*** DATA FOR THIS TASK ***

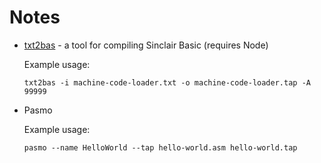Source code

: # Notes
- [txt2bas](https://github.com/remy/txt2bas) - a tool for compiling Sinclair Basic (requires Node)

  Example usage:
  ```
  txt2bas -i machine-code-loader.txt -o machine-code-loader.tap -A 99999
  ```

- Pasmo

  Example usage:
  ```
  pasmo --name HelloWorld --tap hello-world.asm hello-world.tap
  ```
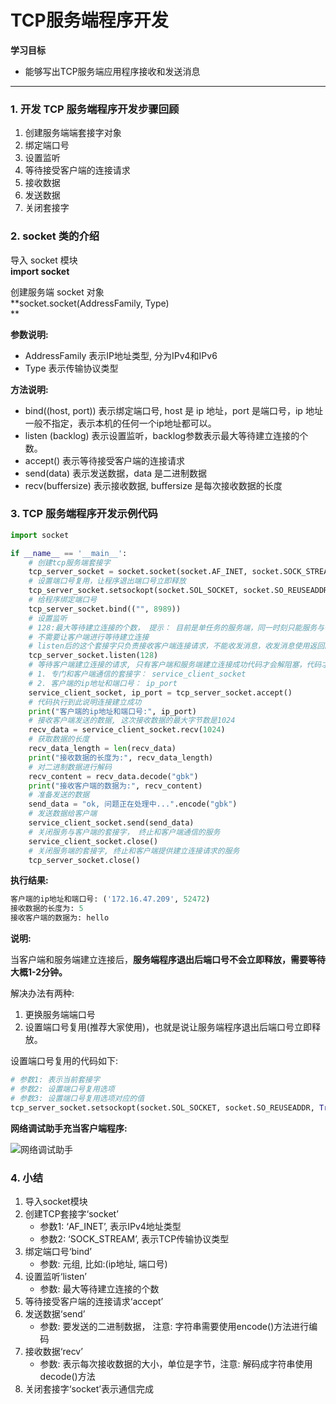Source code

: # TCP服务端程序开发

**学习目标**

* 能够写出TCP服务端应用程序接收和发送消息

---

### 1. 开发 TCP 服务端程序开发步骤回顾

1. 创建服务端端套接字对象
2. 绑定端口号
3. 设置监听
4. 等待接受客户端的连接请求
5. 接收数据
6. 发送数据
7. 关闭套接字

### 2. socket 类的介绍

导入 socket 模块  
**import socket**

创建服务端 socket 对象  
**socket.socket\(AddressFamily, Type\)                  
**

**参数说明:**

* AddressFamily 表示IP地址类型, 分为IPv4和IPv6
* Type 表示传输协议类型

**方法说明:**

* bind\(\(host, port\)\) 表示绑定端口号, host 是 ip 地址，port 是端口号，ip 地址一般不指定，表示本机的任何一个ip地址都可以。
* listen
  \(backlog\) 表示设置监听，backlog参数表示最大等待建立连接的个数。
* accept\(\) 表示等待接受客户端的连接请求
* send\(data\) 表示发送数据，data 是二进制数据
* recv\(buffersize\) 表示接收数据, buffersize 是每次接收数据的长度

### 3. TCP 服务端程序开发示例代码

```py
import socket

if __name__ == '__main__':
    # 创建tcp服务端套接字
    tcp_server_socket = socket.socket(socket.AF_INET, socket.SOCK_STREAM)
    # 设置端口号复用，让程序退出端口号立即释放
    tcp_server_socket.setsockopt(socket.SOL_SOCKET, socket.SO_REUSEADDR, True) 
    # 给程序绑定端口号
    tcp_server_socket.bind(("", 8989))
    # 设置监听
    # 128:最大等待建立连接的个数， 提示： 目前是单任务的服务端，同一时刻只能服务与一个客户端，后续使用多任务能够让服务端同时服务与多个客户端，
    # 不需要让客户端进行等待建立连接
    # listen后的这个套接字只负责接收客户端连接请求，不能收发消息，收发消息使用返回的这个新套接字来完成
    tcp_server_socket.listen(128)
    # 等待客户端建立连接的请求, 只有客户端和服务端建立连接成功代码才会解阻塞，代码才能继续往下执行
    # 1. 专门和客户端通信的套接字： service_client_socket
    # 2. 客户端的ip地址和端口号： ip_port
    service_client_socket, ip_port = tcp_server_socket.accept()
    # 代码执行到此说明连接建立成功
    print("客户端的ip地址和端口号:", ip_port)
    # 接收客户端发送的数据, 这次接收数据的最大字节数是1024
    recv_data = service_client_socket.recv(1024)
    # 获取数据的长度
    recv_data_length = len(recv_data)
    print("接收数据的长度为:", recv_data_length)
    # 对二进制数据进行解码
    recv_content = recv_data.decode("gbk")
    print("接收客户端的数据为:", recv_content)
    # 准备发送的数据
    send_data = "ok, 问题正在处理中...".encode("gbk")
    # 发送数据给客户端
    service_client_socket.send(send_data)
    # 关闭服务与客户端的套接字， 终止和客户端通信的服务
    service_client_socket.close()
    # 关闭服务端的套接字, 终止和客户端提供建立连接请求的服务
    tcp_server_socket.close()
```

**执行结果:**

```py
客户端的ip地址和端口号: ('172.16.47.209', 52472)
接收数据的长度为: 5
接收客户端的数据为: hello
```

**说明:**

当客户端和服务端建立连接后，**服务端程序退出后端口号不会立即释放，需要等待大概1-2分钟。**

解决办法有两种:

1. 更换服务端端口号
2. 设置端口号复用\(推荐大家使用\)，也就是说让服务端程序退出后端口号立即释放。

设置端口号复用的代码如下:

```py
# 参数1: 表示当前套接字
# 参数2: 设置端口号复用选项
# 参数3: 设置端口号复用选项对应的值
tcp_server_socket.setsockopt(socket.SOL_SOCKET, socket.SO_REUSEADDR, True)
```

**网络调试助手充当客户端程序:**

![网络调试助手](https://tva1.sinaimg.cn/large/e6c9d24ely1h0z97nmbgoj20xe0u0tcb.jpg)

### 4. 小结

1. 导入socket模块
2. 创建TCP套接字‘socket’
   * 参数1: ‘AF\_INET’, 表示IPv4地址类型
   * 参数2: ‘SOCK\_STREAM’, 表示TCP传输协议类型
3. 绑定端口号‘bind’
   * 参数: 元组, 比如:\(ip地址, 端口号\)
4. 设置监听‘listen’
   * 参数:    最大等待建立连接的个数
5. 等待接受客户端的连接请求‘accept’
6. 发送数据‘send’
   * 参数: 要发送的二进制数据， 注意: 字符串需要使用encode\(\)方法进行编码
7. 接收数据‘recv’
   * 参数: 表示每次接收数据的大小，单位是字节，注意: 解码成字符串使用decode\(\)方法
8. 关闭套接字‘socket’表示通信完成



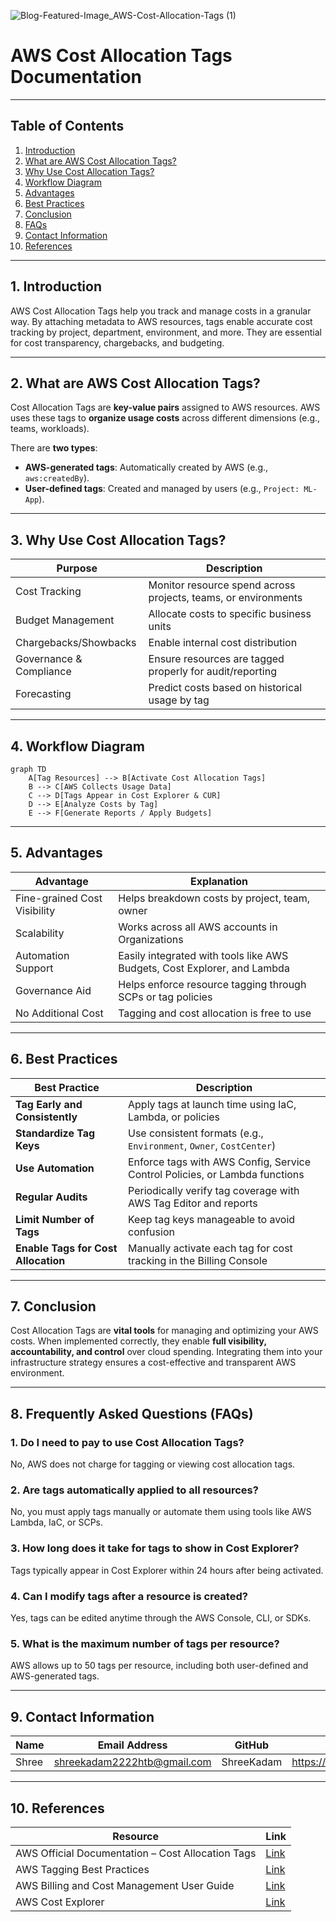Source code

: 
![Blog-Featured-Image_AWS-Cost-Allocation-Tags (1)](https://github.com/user-attachments/assets/d37ada3d-26a8-447f-ac38-62172e44e44e)




# AWS Cost Allocation Tags Documentation

---

## Table of Contents

1. [Introduction](#1-introduction)  
2. [What are AWS Cost Allocation Tags?](#2-what-are-aws-cost-allocation-tags)  
3. [Why Use Cost Allocation Tags?](#3-why-use-cost-allocation-tags)  
4. [Workflow Diagram](#4-workflow-diagram)  
5. [Advantages](#5-advantages)  
6. [Best Practices](#6-best-practices)  
7. [Conclusion](#7-conclusion)  
8. [FAQs](#8-faqs)  
9. [Contact Information](#9-contact-information)  
10. [References](#10-references)

---

## 1. Introduction

AWS Cost Allocation Tags help you track and manage costs in a granular way. By attaching metadata to AWS resources, tags enable accurate cost tracking by project, department, environment, and more. They are essential for cost transparency, chargebacks, and budgeting.

---

## 2. What are AWS Cost Allocation Tags?

Cost Allocation Tags are **key-value pairs** assigned to AWS resources. AWS uses these tags to **organize usage costs** across different dimensions (e.g., teams, workloads).

There are **two types**:
- **AWS-generated tags**: Automatically created by AWS (e.g., `aws:createdBy`).
- **User-defined tags**: Created and managed by users (e.g., `Project: ML-App`).

---

## 3. Why Use Cost Allocation Tags?

| Purpose                      | Description                                                                 |
|-----------------------------|-----------------------------------------------------------------------------|
| Cost Tracking               | Monitor resource spend across projects, teams, or environments              |
| Budget Management           | Allocate costs to specific business units                                  |
| Chargebacks/Showbacks       | Enable internal cost distribution                                          |
| Governance & Compliance     | Ensure resources are tagged properly for audit/reporting                   |
| Forecasting                 | Predict costs based on historical usage by tag                             |

---

## 4. Workflow Diagram

```mermaid
graph TD
    A[Tag Resources] --> B[Activate Cost Allocation Tags]
    B --> C[AWS Collects Usage Data]
    C --> D[Tags Appear in Cost Explorer & CUR]
    D --> E[Analyze Costs by Tag]
    E --> F[Generate Reports / Apply Budgets]
```

---

## 5. Advantages

| Advantage                   | Explanation                                                                 |
|----------------------------|-----------------------------------------------------------------------------|
| Fine-grained Cost Visibility | Helps breakdown costs by project, team, owner                             |
| Scalability                | Works across all AWS accounts in Organizations                             |
| Automation Support         | Easily integrated with tools like AWS Budgets, Cost Explorer, and Lambda   |
| Governance Aid             | Helps enforce resource tagging through SCPs or tag policies                |
| No Additional Cost         | Tagging and cost allocation is free to use                                 |

---

## 6.  Best Practices

| Best Practice                        | Description                                                                 |
|-------------------------------------|-----------------------------------------------------------------------------|
| **Tag Early and Consistently**      | Apply tags at launch time using IaC, Lambda, or policies                   |
| **Standardize Tag Keys**            | Use consistent formats (e.g., `Environment`, `Owner`, `CostCenter`)        |
| **Use Automation**                  | Enforce tags with AWS Config, Service Control Policies, or Lambda functions |
| **Regular Audits**                  | Periodically verify tag coverage with AWS Tag Editor and reports           |
| **Limit Number of Tags**            | Keep tag keys manageable to avoid confusion                                |
| **Enable Tags for Cost Allocation** | Manually activate each tag for cost tracking in the Billing Console        |

---

## 7. Conclusion

Cost Allocation Tags are **vital tools** for managing and optimizing your AWS costs. When implemented correctly, they enable **full visibility, accountability, and control** over cloud spending. Integrating them into your infrastructure strategy ensures a cost-effective and transparent AWS environment.




---

## 8. Frequently Asked Questions (FAQs)

### 1. **Do I need to pay to use Cost Allocation Tags?**
No, AWS does not charge for tagging or viewing cost allocation tags.

### 2. **Are tags automatically applied to all resources?**
No, you must apply tags manually or automate them using tools like AWS Lambda, IaC, or SCPs.

### 3. **How long does it take for tags to show in Cost Explorer?**
Tags typically appear in Cost Explorer within 24 hours after being activated.

### 4. **Can I modify tags after a resource is created?**
Yes, tags can be edited anytime through the AWS Console, CLI, or SDKs.

### 5. **What is the maximum number of tags per resource?**
AWS allows up to 50 tags per resource, including both user-defined and AWS-generated tags.

---

## 9. Contact Information

| Name| Email Address      | GitHub | URL |
|-----|--------------------------|-------------|---------|
| Shree | shreekadam2222htb@gmail.com|  ShreeKadam  |  https://github.com/ShreeKadam   |



---

## 10. References

| Resource | Link |
|----------|------|
| AWS Official Documentation – Cost Allocation Tags | [Link](https://docs.aws.amazon.com/awsaccountbilling/latest/aboutv2/cost-alloc-tags.html) |
| AWS Tagging Best Practices | [Link](https://docs.aws.amazon.com/general/latest/gr/aws_tagging.html) |
| AWS Billing and Cost Management User Guide | [Link](https://docs.aws.amazon.com/awsaccountbilling/latest/aboutv2/billing-what-is.html) |
| AWS Cost Explorer | [Link](https://docs.aws.amazon.com/cost-management/latest/userguide/what-is-cost-explorer.html) |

***

*ASSIGNMENT:*
Reproduce all lines from the records above that include the word "close".

*TASK SOLUTION:*
    service_client_socket.close()
    tcp_server_socket.close()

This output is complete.